$\text{Hom}_k(P,P)$ is isomophic to $P\otimes_k \text{Hom}_k(P,k)$

Question

Let $P$ be a finitely generated projective right module over $k$. Then, $$\text{Hom}_k(P,P)\cong P \otimes_k \text{Hom}_k(P,k).$$

I was able to show the congruence assuming $P$ is a vector space over $k$.

The map was $f \colon P\otimes_k \text{Hom}_k(P,k) \to \text{Hom}_k(P,P)$ such that $$f(p,g)(p_0)=p.g(p_0)$$ for $p,p_0\in P$ and $g\in \text{Hom}_k(P,k)$. Then using the vector space dimension argument would give us the isomorphism.

But I don't have much idea as how to prove it for projective modules.

Answer 1

I will assume that $k$ is just a commutative ring with unity. Also, I will write $P^\vee$ for $\text{Hom}_k(P,k)$, and for every $k$-module $M$ denote by $\varphi_M$ to the map $M \otimes_k P^\vee \to \text{Hom}_k(P,M)$ such that $m \otimes g \mapsto g(\_)m$ (so, $\varphi_P$ is the map that you describes).

Note that if $f \colon M_1 \to M_2$ is any $k$-module homomorphism, we have a commutative diagram $$ \require{AMScd} \begin{CD} M_1 \otimes_k P^\vee @>{f \otimes 1}>> M_2 \otimes_k P^\vee \\ @VV{\varphi_{M_1}}V @VV{\varphi_{M_2}}V \\ \text{Hom}_k(P,M_1) @>>{f_*}> \text{Hom}_k(P,M_2) \end{CD} $$ in which $f_*$ is pre-composition with $f$.

Now, if $P$ is projective and finitely generated, $P$ is a direct summand of a free and finitely generated $k$-module $F$. Therefore, we have maps $i \colon P \to F$ and $\pi \colon F \to P$ such that $\pi \circ i = 1$.

Thus, from the diagram $$ \require{AMScd} \begin{CD} P \otimes_k P^\vee @>{i \otimes 1}>> F \otimes_k P^\vee @>{\pi \otimes 1}>> P \otimes_k P^\vee \\ @VV{\varphi_P}V @VV{\varphi_F}V @VV{\varphi_P}V \\ \text{Hom}_k(P,P) @>>{i_*}> \text{Hom}_k(P,F) @>>{\pi_*}> \text{Hom}_k(P,P) \end{CD} $$ we observe the following:

1. Since $(\pi \otimes 1) \circ (i \otimes 1) = 1$ and $\pi_* \circ i_* = 1$, the two horizontal arrows of the first (resp. second) square are injective (resp. surjective).
2. If $\varphi_F$ is injective, then so is $\varphi_F \circ (i \otimes 1) = i_* \circ \varphi_P$, which implies that $\varphi_P$ is injective too.
3. If $\varphi_F$ is surjective, then so is $\pi_* \circ \varphi_F = \varphi_P \circ (\pi \otimes 1)$, which implies that $\varphi_P$ is surjective too.
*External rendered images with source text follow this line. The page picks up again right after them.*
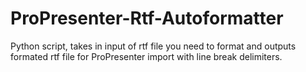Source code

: # ProPresenter-Rtf-Autoformatter
Python script, takes in input of rtf file you need to format and outputs formated rtf file for ProPresenter import with line break delimiters.
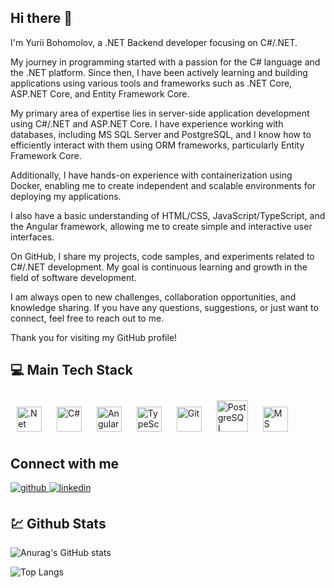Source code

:## Hi there 👋

<p>
 I'm Yurii Bohomolov, a .NET Backend developer focusing on C#/.NET.

  My journey in programming started with a passion for the C# language and the .NET platform. Since then, 
  I have been actively learning and building applications using various tools and frameworks such as .NET Core, ASP.NET  Core, and Entity Framework Core.

  My primary area of expertise lies in server-side application development using C#/.NET and ASP.NET Core.
  I have experience working with databases, including MS SQL Server and PostgreSQL,
  and I know how to efficiently  interact with them using ORM frameworks, particularly Entity Framework Core.

  Additionally, I have hands-on experience with containerization using Docker, enabling me to create independent and scalable environments for deploying my applications.

  I also have a basic understanding of HTML/CSS, JavaScript/TypeScript, and the Angular framework, allowing me to create simple and interactive user interfaces.

  On GitHub, I share my projects, code samples, and experiments related to C#/.NET development. My goal is continuous learning and growth in the field of software development.

  I am always open to new challenges, collaboration opportunities, and knowledge sharing. If you have any questions, suggestions, or just want to connect, feel free to reach out to me.

  Thank you for visiting my GitHub profile!
</p>

## 💻 Main Tech Stack
<div align="left">  
  <a href="https://dotnet.microsoft.com/download" target="_blank"><img style="margin: 10px" src="https://profilinator.rishav.dev/skills-assets/dotnetcore.png" alt=".Net Core" height="40" /></a>
  <a href="https://docs.microsoft.com/en-us/dotnet/csharp/" target="_blank"><img style="margin: 10px" src="https://profilinator.rishav.dev/skills-assets/csharp-original.svg" alt="C#" height="40" /></a>    
  <a href="https://angular.io/" target="_blank"><img style="margin: 10px" src="https://profilinator.rishav.dev/skills-assets/angularjs-original.svg" alt="Angular" height="40" /></a>
  <a href="https://www.typescriptlang.org/" target="_blank"><img style="margin: 10px" src="https://profilinator.rishav.dev/skills-assets/typescript-original.svg" alt="TypeScript" height="40" /></a>
  <a href="https://github.com/" target="_blank"><img style="margin: 10px" src="https://profilinator.rishav.dev/skills-assets/git-scm-icon.svg" alt="Git" height="40"/></a>
  <a href="https://www.postgresql.org/" target="_blank"><img style="margin: 10px" src="https://profilinator.rishav.dev/skills-assets/postgresql-original-wordmark.svg" alt="PostgreSQL" height="50" /></a>
  <a href="https://www.microsoft.com/en-us/sql-server/sql-server-downloads" target="_blank"><img style="margin: 10px" src="https://cdn-icons-png.flaticon.com/512/5968/5968364.png" alt="MS SQL" height="40" /></a> 
</div>

## Connect with me  
<div align="left">
 <a href="https://github.com/https://github.com/kek145" target="_blank">
  <img src=https://img.shields.io/badge/github-%2324292e.svg?&style=for-the-badge&logo=github&logoColor=white alt=github style="margin-bottom: 5px;" />
 </a>
 <a href="https://linkedin.com/in/https://www.linkedin.com/in/yuri-bohomolov-5b166624b/" target="_blank">
  <img src=https://img.shields.io/badge/linkedin-%231E77B5.svg?&style=for-the-badge&logo=linkedin&logoColor=white alt=linkedin style="margin-bottom: 5px;" />
 </a>  
</div>  

## 💹 Github Stats


![Anurag's GitHub stats](https://github-readme-stats.vercel.app/api?username=kek145&show_icons=true&theme=radical)


![Top Langs](https://github-readme-stats.vercel.app/api/top-langs/?username=kek145&theme=radical)
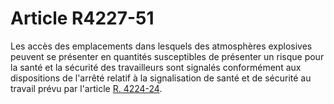 # Article R4227-51

  
Les accès des emplacements dans lesquels des atmosphères explosives peuvent se présenter en quantités susceptibles de présenter un risque pour la santé et la sécurité des travailleurs sont signalés conformément aux dispositions de l'arrêté relatif à la signalisation de santé et de sécurité au travail prévu par l'article [R. 4224-24][1].

 [1]: /affichCodeArticle.do?cidTexte=LEGITEXT000006072050&idArticle=LEGIARTI000018489028&dateTexte=&categorieLien=cid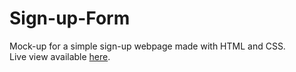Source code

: # Sign-up-Form
Mock-up for a simple sign-up webpage made with HTML and CSS.
<br>
Live view available <a href="https://liambaldyga.github.io/Sign-up-Form/">here</a>.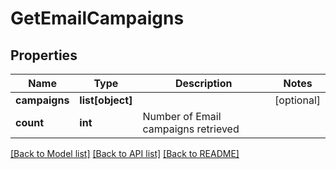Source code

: # GetEmailCampaigns

## Properties
Name | Type | Description | Notes
------------ | ------------- | ------------- | -------------
**campaigns** | **list[object]** |  | [optional] 
**count** | **int** | Number of Email campaigns retrieved | 

[[Back to Model list]](../README.md#documentation-for-models) [[Back to API list]](../README.md#documentation-for-api-endpoints) [[Back to README]](../README.md)


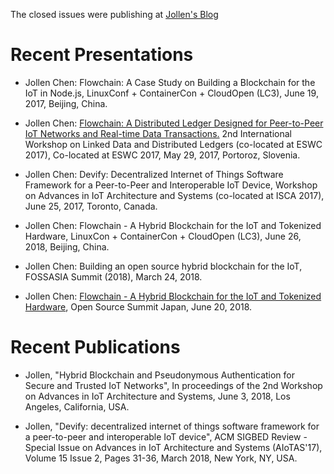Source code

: The closed issues were publishing at [Jollen's Blog](http://jollen.org/blog)

# Recent Presentations

* Jollen Chen: Flowchain: A Case Study on Building a Blockchain for the IoT in Node.js, LinuxConf + ContainerCon + CloudOpen (LC3), June 19, 2017, Beijing, China.

* Jollen Chen: [Flowchain: A Distributed Ledger Designed for Peer-to-Peer IoT Networks and Real-time Data Transactions.](https://sites.google.com/site/lddleswc17/program) 2nd International Workshop on Linked Data and Distributed Ledgers (co-located at ESWC 2017), Co-located at ESWC 2017, May 29, 2017, Portoroz, Slovenia.

* Jollen Chen: Devify: Decentralized Internet of Things Software Framework for a Peer-to-Peer and Interoperable IoT Device, Workshop on Advances in IoT Architecture and Systems (co-located at ISCA 2017), June 25, 2017, Toronto, Canada.

* Jollen Chen: Flowchain - A Hybrid Blockchain for the IoT and Tokenized Hardware,  LinuxCon + ContainerCon + CloudOpen (LC3), June 26, 2018, Beijing, China.

* Jollen Chen: Building an open source hybrid blockchain for the IoT, FOSSASIA Summit (2018), March 24, 2018.

* Jollen Chen: [Flowchain - A Hybrid Blockchain for the IoT and Tokenized Hardware](https://ossalsjp18.sched.com/event/EaYJ/flowchain-a-hybrid-blockchain-for-the-iot-and-tokenized-hardware-jollen-chen-flowchainco), Open Source Summit Japan, June 20, 2018.

# Recent Publications

* Jollen, "Hybrid Blockchain and Pseudonymous Authentication for Secure and Trusted IoT Networks", In proceedings of the 2nd Workshop on Advances in IoT Architecture and Systems, June 3, 2018, Los Angeles, California, USA.

* Jollen, "Devify: decentralized internet of things software framework for a peer-to-peer and interoperable IoT device", ACM SIGBED Review - Special Issue on Advances in IoT Architecture and Systems (AIoTAS'17), Volume 15 Issue 2, Pages 31-36, March 2018, New York, NY, USA.



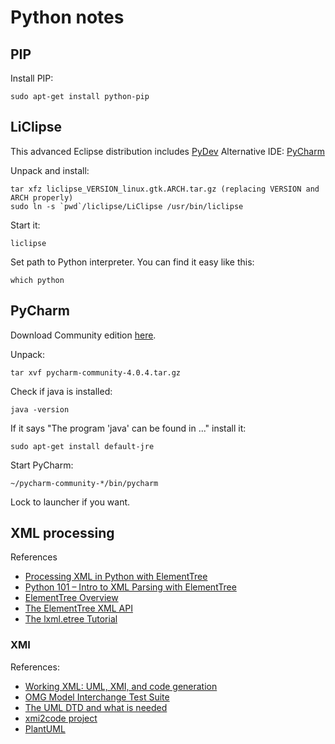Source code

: Python notes
============

PIP
---
Install PIP:
    
    sudo apt-get install python-pip
    
    
LiClipse
--------
This advanced Eclipse distribution includes [PyDev](http://pydev.org/)
Alternative IDE: [PyCharm](https://www.jetbrains.com/pycharm/)

Unpack and install:

    tar xfz liclipse_VERSION_linux.gtk.ARCH.tar.gz (replacing VERSION and ARCH properly) 
    sudo ln -s `pwd`/liclipse/LiClipse /usr/bin/liclipse
 
Start it:

    liclipse
 
 Set path to Python interpreter. You can find it easy like this:
 
    which python
 

PyCharm
-------
Download Community edition [here](https://www.jetbrains.com/pycharm/download/).

Unpack:

    tar xvf pycharm-community-4.0.4.tar.gz

Check if java is installed:

    java -version

If it says "The program 'java' can be found in ..." install it:

    sudo apt-get install default-jre

Start PyCharm:
    
    ~/pycharm-community-*/bin/pycharm

Lock to launcher if you want.

XML processing
--------------
References

- [Processing XML in Python with ElementTree](http://eli.thegreenplace.net/2012/03/15/processing-xml-in-python-with-elementtree)
- [Python 101 – Intro to XML Parsing with ElementTree](http://www.blog.pythonlibrary.org/2013/04/30/python-101-intro-to-xml-parsing-with-elementtree/)
- [ElementTree Overview](http://effbot.org/zone/element-index.htm)
- [The ElementTree XML API](https://docs.python.org/2/library/xml.etree.elementtree.html)
- [The lxml.etree Tutorial](http://lxml.de/tutorial.html)

### XMI
References:

- [Working XML: UML, XMI, and code generation](http://gusconstan.com/webservices/xmi/index.htm)
- [OMG Model Interchange Test Suite](http://www.omgwiki.org/model-interchange/doku.php?id=start#test_suite)
- [The UML DTD and what is needed](http://www.gupro.de/mirror/xig/xmi.the_uml_dtd/xmi_the_uml_dtd.htm)
- [xmi2code project](https://github.com/charlycoste/xmi2code)
- [PlantUML](http://plantuml.sourceforge.net/xmi.html)


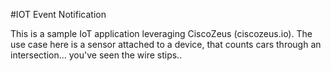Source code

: #IOT Event Notification

This is a sample IoT application leveraging CiscoZeus (ciscozeus.io).  The use case here is a sensor attached to a
device, that counts cars through an intersection... you've seen the wire stips..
Hence, if we prove that $\varphi_F$ is an isomorphism, we’re done. Indeed, since $F = k^n$ for some $n \in \Bbb N$, consider the projections $p_1,\dots,p_n \colon F \to k$, and note that the diagram $$ \require{AMScd} \begin{CD} F \otimes_k P^\vee @>{\varphi_F}>> \text{Hom}_k(P,F) \\ @V{(a_1,\dots,a_n) \otimes g \,\mapsto\, (a_1g,\dots,a_ng)\ }VV @VV{f \,\mapsto\, (p_1 \circ f,\dots,p_n \circ f)}V \\ (P^\vee)^n @= (P^\vee)^n \end{CD} $$ commutes. Because the vertical arrows are isomorphisms, then so is $\varphi_F$.